Before he spoke they were a nameless mass,
mere jarring atoms of primordial stuff.
He said the Word that ordered them,
smoothed out the rough.
Her tongue licked mountains into icy peaks
topped with cold air.
Her syllables were forests of trees,
letters were blades of grass.
Butterflies, bats, the snake so debonair—
they were there.

Before Adam had seen it,
colour was not.
It was his camera eye
That made the rainbow,
traced constellations in the sky.
His eye and ear made rhyme.
The music of the spheres
was his creation.
Nothing could chime
before he came.

“Now we must make a god,”
said Adam-Eve.
“A golden calf, perhaps?”
We must believe
in something other than ourselves.”
So they invented sacrifice and shame.
Separate now, they stitched themselves new clothes.
Their orchard tree-house seemed too small and old.
They made new seasons, and Fall came,
but they were not the same.

Oberon is currently publishing a complete edition of all 19 of Elizabeth Brewster’s books of poetry. Volume one deals with the early poetry from the 1950s to 1970s.

Her many awards include:

Order of Canada

Lifetime Award for Excellence in the Arts 1995

E.J. Pratt Award for Poetry

Lifetime member of the League of Canadian Poets

Suggested titles: Jacob’s Dream (2002), Collected poems of Elizabeth Brewster 1, Oberon (2008) (Volume one is now available with more volumes to follow).

A final word about the League of Canadian Poets:

The League of Canadian Poets was founded in 1966 during an inspired meeting of Toronto and Montreal poets who wished to advance poetry in Canada and to promote the interests of Canadian poets. It was a bold, seminal idea, one that took hold and flourished. Today the League is Canada’s most effective instrument for bringing together poets and their audiences. As a non-profit organization it nurtures a professional poetic community, reaching out to audiences in schools, libraries, art galleries, and universities; it encourages publication, performance and recognition of Canadian poetry at home and abroad; it seeks to educate, and to facilitate the teaching of Canadian poetry at all levels of education.

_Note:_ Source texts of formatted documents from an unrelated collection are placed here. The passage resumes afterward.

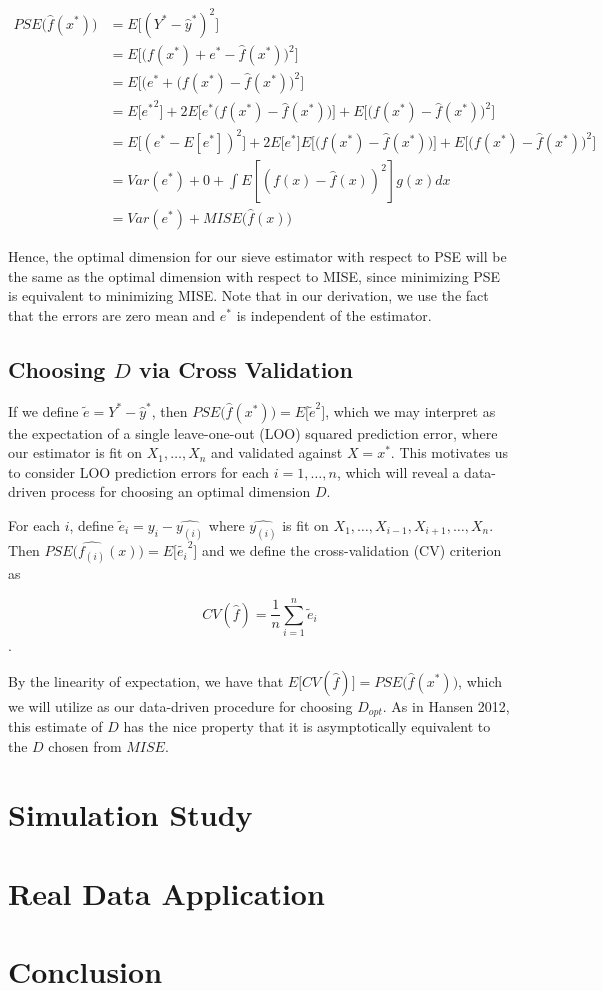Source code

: \documentclass[12pt]{article}  %
\begin{document}
\begin{align*}
PSE\Big(\hat{f}(x^*)\Big) &= E\Big[(Y^* - \hat{y}^*)^2\Big] \\
&= E\Big[\Big(f(x^*) + e^* - \hat{f}(x^*)\Big)^2\Big] \\
&= E\Big[\Big(e^* + (f(x^*) - \hat{f}(x^*)\Big)^2\Big] \\
&= E\big[{e^*}^2\big] + 2E\Big[e^*\Big(f(x^*) - \hat{f}(x^*)\Big)\Big] + E\Big[\Big(f(x^*) - \hat{f}(x^*)\Big)^2\Big] \\
&= E\Big[{(e^* - E[e^*])}^2\Big] + 2E\big[e^*\big]E\Big[\Big(f(x^*) - \hat{f}(x^*)\Big)\Big] + E\Big[\Big(f(x^*) - \hat{f}(x^*)\Big)^2\Big] \\
&= Var(e^*) + 0 + \int E[(f(x) - \hat{f}(x))^2]g(x)dx \\
& = Var(e^*) + MISE\Big(\hat{f}(x)\Big)
\end{align*}

Hence, the optimal dimension for our sieve estimator with respect to PSE will be the same as the optimal dimension with respect to MISE, since minimizing PSE is equivalent to minimizing MISE. Note that in our derivation, we use the fact that the errors are zero mean and $e^*$ is independent of the estimator. 

\subsection{Choosing $D$ via Cross Validation}

If we define $\tilde{e} = Y^* - \hat{y}^*$, then $PSE\Big(\hat{f}(x^*)\Big) = E\big[\tilde{e}^2\big]$, which we may interpret as the expectation of a single leave-one-out (LOO) squared prediction error, where our estimator is fit on $X_1, \ldots, X_n$ and validated against $X = x^*$. This motivates us to consider LOO prediction errors for each $i = 1, \ldots, n$, which will reveal a data-driven process for choosing an optimal dimension $D$.

For each $i$, define $\tilde{e}_i = y_i - \hat{y_{(i)}}$ where $\hat{y_{(i)}}$ is fit on $X_1, \ldots, X_{i-1}, X_{i+1}, \ldots, X_n$. Then $PSE\Big(\hat{f_{(i)}}(x)\Big) = E\big[\tilde{e_i}^2\big]$ and we define the cross-validation (CV) criterion as

$$CV(\hat{f}) = \frac{1}{n}\sum_{i=1}^n \tilde{e}_i$$.

By the linearity of expectation, we have that $E\Big[CV(\hat{f})\Big] = PSE\Big(\hat{f}(x^*)\Big)$, which we will utilize as our data-driven procedure for choosing $D_{opt}$. As in Hansen 2012, this estimate of $D$ has the nice property that it is asymptotically equivalent to the $D$ chosen from $MISE$.
\section{Simulation Study}


\section{Real Data Application}


\section{Conclusion}
\end{document}
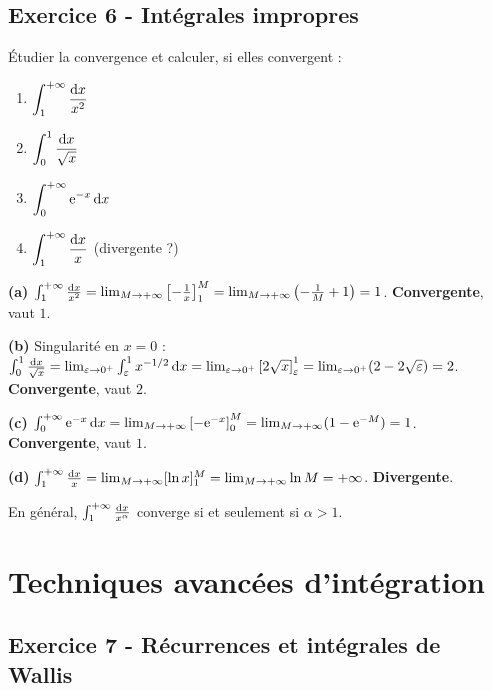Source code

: \documentclass[12pt,a4paper]{article}
\begin{document}
\subsection*{Exercice 6 - Intégrales impropres \niveau{\difficile}}

\begin{boiteexercice}
Étudier la convergence et calculer, si elles convergent :
\begin{enumerate}[label=(\alph*)]
  \item $\displaystyle\int_1^{+\infty}\frac{\d x}{x^2}$
  \item $\displaystyle\int_0^1\frac{\d x}{\sqrt{x}}$
  \item $\displaystyle\int_0^{+\infty}\e^{-x}\,\d x$
  \item $\displaystyle\int_1^{+\infty}\frac{\d x}{x}$ (divergente ?)
\end{enumerate}
\end{boiteexercice}

\begin{boitecorrige}
\textbf{(a)} $\int_1^{+\infty}\frac{\d x}{x^2} = \lim_{M\to+\infty}\left[-\frac{1}{x}\right]_1^M = \lim_{M\to+\infty}\left(-\frac{1}{M}+1\right) = 1$. \textbf{Convergente}, vaut $1$.

\textbf{(b)} Singularité en $x=0$ : $\int_0^1\frac{\d x}{\sqrt{x}} = \lim_{\varepsilon\to0^+}\int_\varepsilon^1 x^{-1/2}\,\d x = \lim_{\varepsilon\to0^+}\left[2\sqrt{x}\right]_\varepsilon^1 = \lim_{\varepsilon\to0^+}(2-2\sqrt{\varepsilon}) = 2$. \textbf{Convergente}, vaut $2$.

\textbf{(c)} $\int_0^{+\infty}\e^{-x}\,\d x = \lim_{M\to+\infty}\left[-\e^{-x}\right]_0^M = \lim_{M\to+\infty}(1-\e^{-M}) = 1$. \textbf{Convergente}, vaut $1$.

\textbf{(d)} $\int_1^{+\infty}\frac{\d x}{x} = \lim_{M\to+\infty}[\ln x]_1^M = \lim_{M\to+\infty}\ln M = +\infty$. \textbf{Divergente}.

En général, $\int_1^{+\infty}\frac{\d x}{x^\alpha}$ converge si et seulement si $\alpha > 1$.
\end{boitecorrige}

\section{Techniques avancées d'intégration}

\subsection*{Exercice 7 - Récurrences et intégrales de Wallis \niveau{\difficile}}
\end{document}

The League has grown by leaps and bounds over the past 40+ years until today, 2008, when it encompasses about 600 poets, governed by an executive committee and several standing committees, all serving the interests of poets (from rights and freedoms, membership, feminist caucus, to copyright). It employs an effective staff, produces a newsletter, runs numerous programs including two major touring programs, offers several awards including those for an annual poetry contest for youth, and holds an annual general meeting (AGM), where new and ongoing members read and celebrate poetry and the poetic life. It facilitates international exhibits; it funds readings across the country, especially during National Poetry Month (April) with its W(r)ites of Spring when poetry’s vital place in Canadian culture is renewed; it lobbies governments and speaks out for poets on issues such as freedom of expression, the Public Lending Right, and CanCopy. And it has lobbied successfully for our own Canadian poet laureate. It leapt into the 21st century with an expansive website: www.poets.ca that includes an extensive site for young poets and their teachers (this one).

I first heard of the League in 1970 from Stephen Scobie in his University of Alberta poetry class, and, although I’m a fairly new member, I’ve always understood the League to be the lifeline of Canadian poetry. The writing life can be an isolating existence, but with the League, one is never really alone. For a poet, there is nothing quite like sitting in a room full of poets—it’s like sitting in a room full of wizards or mages—a powerful place of belonging, of renewal, of wild energy. This is what the League gives to Canadian poets so they can return joyously to their audiences. For those of you who are budding young poets we look forward to the day that we can read and hear your contributions to Canada’s other national dream.